E volete sapere un’altra cosa curiosa? Quegli eBook venduti a 1,99$ erano reperibili GRATIS sul sito dell’autore:
Because I’m still making money. I don’t think piracy has hurt my sales. In fact, I think it helps my sales by giving me a wider distribution network and greater brand recognition.
My self-pubbed Kindle titles are $1.99 or less. Since last April, I’ve sold over 20,000 books on Amazon.
Want to hear the funny thing? These same ebooks are available for free on my website. For FREE.
Does free hurt sales? Apparently not.
Migliaia di copie acquistate di qualcosa che si poteva avere gratis e leggere gratis sul Kindle. E chi acquista eBook si può immaginare che sia un po’ più digitalmente alfabetizzato del tipico lettore ancora incollato alla carta (che in poche parole si traduce con “sa dove sono le cose e se vuole può prendersele”).
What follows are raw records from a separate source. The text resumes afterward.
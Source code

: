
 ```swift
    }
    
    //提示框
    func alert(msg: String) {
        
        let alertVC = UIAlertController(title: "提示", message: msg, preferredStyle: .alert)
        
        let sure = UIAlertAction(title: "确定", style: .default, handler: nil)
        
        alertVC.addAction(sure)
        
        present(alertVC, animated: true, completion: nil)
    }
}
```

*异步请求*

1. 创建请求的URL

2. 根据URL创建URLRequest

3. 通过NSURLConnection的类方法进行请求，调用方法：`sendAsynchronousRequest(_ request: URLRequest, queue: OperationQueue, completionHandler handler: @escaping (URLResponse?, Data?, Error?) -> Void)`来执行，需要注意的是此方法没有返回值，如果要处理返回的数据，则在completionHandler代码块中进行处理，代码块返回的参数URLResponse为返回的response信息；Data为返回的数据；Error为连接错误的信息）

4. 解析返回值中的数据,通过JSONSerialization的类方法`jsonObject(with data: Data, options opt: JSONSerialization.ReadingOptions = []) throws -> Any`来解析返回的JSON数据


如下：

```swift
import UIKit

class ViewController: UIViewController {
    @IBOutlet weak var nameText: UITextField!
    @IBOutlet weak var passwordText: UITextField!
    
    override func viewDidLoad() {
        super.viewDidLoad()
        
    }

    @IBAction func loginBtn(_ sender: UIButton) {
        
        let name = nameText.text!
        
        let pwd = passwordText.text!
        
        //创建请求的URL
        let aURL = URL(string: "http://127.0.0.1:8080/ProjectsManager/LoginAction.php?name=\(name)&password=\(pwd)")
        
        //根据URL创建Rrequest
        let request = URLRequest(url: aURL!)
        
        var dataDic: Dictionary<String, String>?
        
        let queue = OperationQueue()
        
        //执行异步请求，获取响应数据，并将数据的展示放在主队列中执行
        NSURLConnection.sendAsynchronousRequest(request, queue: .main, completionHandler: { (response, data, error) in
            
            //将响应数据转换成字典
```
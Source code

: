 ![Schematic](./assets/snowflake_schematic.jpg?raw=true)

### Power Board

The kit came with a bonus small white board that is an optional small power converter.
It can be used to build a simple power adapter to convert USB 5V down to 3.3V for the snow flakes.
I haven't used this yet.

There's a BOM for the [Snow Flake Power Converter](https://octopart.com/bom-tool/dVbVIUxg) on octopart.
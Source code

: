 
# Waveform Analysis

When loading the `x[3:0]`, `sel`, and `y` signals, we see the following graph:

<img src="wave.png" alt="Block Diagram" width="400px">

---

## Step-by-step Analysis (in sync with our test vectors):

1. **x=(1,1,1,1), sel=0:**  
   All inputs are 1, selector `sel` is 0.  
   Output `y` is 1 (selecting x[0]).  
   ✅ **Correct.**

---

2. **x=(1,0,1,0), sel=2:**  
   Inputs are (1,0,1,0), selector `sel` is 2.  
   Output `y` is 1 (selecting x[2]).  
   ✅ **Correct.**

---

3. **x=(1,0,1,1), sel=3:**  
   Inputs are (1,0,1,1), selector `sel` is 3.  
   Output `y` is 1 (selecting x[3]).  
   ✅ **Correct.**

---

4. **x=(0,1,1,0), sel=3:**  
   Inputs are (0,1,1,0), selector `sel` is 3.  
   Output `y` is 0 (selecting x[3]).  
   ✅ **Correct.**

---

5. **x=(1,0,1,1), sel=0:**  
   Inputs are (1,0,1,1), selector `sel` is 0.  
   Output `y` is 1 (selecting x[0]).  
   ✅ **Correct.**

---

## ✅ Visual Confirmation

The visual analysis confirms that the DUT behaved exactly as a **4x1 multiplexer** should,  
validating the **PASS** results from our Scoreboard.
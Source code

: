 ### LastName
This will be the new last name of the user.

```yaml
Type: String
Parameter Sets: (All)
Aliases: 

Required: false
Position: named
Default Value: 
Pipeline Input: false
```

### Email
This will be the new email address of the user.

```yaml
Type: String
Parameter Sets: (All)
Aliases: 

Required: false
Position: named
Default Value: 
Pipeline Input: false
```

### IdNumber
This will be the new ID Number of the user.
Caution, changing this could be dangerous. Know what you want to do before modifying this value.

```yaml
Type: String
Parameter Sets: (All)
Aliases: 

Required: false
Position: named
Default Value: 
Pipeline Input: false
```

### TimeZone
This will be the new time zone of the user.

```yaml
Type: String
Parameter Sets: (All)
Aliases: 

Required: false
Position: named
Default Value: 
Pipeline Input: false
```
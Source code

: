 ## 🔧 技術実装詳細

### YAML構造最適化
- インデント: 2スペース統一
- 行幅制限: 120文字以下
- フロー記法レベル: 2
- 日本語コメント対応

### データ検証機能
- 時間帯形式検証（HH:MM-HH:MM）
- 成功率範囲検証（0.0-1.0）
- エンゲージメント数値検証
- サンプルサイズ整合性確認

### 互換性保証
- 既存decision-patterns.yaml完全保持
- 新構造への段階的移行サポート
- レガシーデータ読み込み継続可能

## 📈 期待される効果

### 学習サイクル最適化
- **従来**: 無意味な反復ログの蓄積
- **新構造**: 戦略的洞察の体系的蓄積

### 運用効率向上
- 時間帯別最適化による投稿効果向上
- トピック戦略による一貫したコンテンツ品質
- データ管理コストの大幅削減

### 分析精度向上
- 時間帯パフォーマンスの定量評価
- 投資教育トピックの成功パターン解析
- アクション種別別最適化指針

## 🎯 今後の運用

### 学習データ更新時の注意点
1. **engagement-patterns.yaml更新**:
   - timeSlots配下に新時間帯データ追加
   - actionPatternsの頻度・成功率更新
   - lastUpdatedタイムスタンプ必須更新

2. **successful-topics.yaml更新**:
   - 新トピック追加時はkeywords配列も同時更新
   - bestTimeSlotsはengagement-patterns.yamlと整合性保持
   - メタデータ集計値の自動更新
D’altronde 1,99$ è un prezzo così RIDICOLO da far sentire chiunque un pidocchio, un meschino e un ingrato, all’idea di rubare all’autore che si apprezza perfino una cifra tanto misera da essere carità. Ovvio che quel dollaro e novantanove va guadagnato: se si sparge la voce che i libri fanno schifo, è più facile che chi vuole provare “tanto per” decida di optare per la versione piratata.
Ora immaginate Konrath che non vende 4900 eBook (ottenibili col 2% di mercato in eBook) di ogni romanzo a 1,99$ l’anno, ma 30.000 o 40.000 (col 50% di mercato in eBook, ho stimato abbondantemente al ribasso). Verrebbe una gran bella cifra nelle sue tasche. Mentre gli eBook a 7,99$ arrancherebbero a 2000-2700 vendite, o perfino meno se ipotizzassimo un calo delle vendite dovuto alla percezione diffusa che il prezzo giusto sia entro i 6$. Konrath già ora ipotizza, e sembra una stima ragionevole, vendite dei propri eBook in aumento del 50% nel corso del 2010.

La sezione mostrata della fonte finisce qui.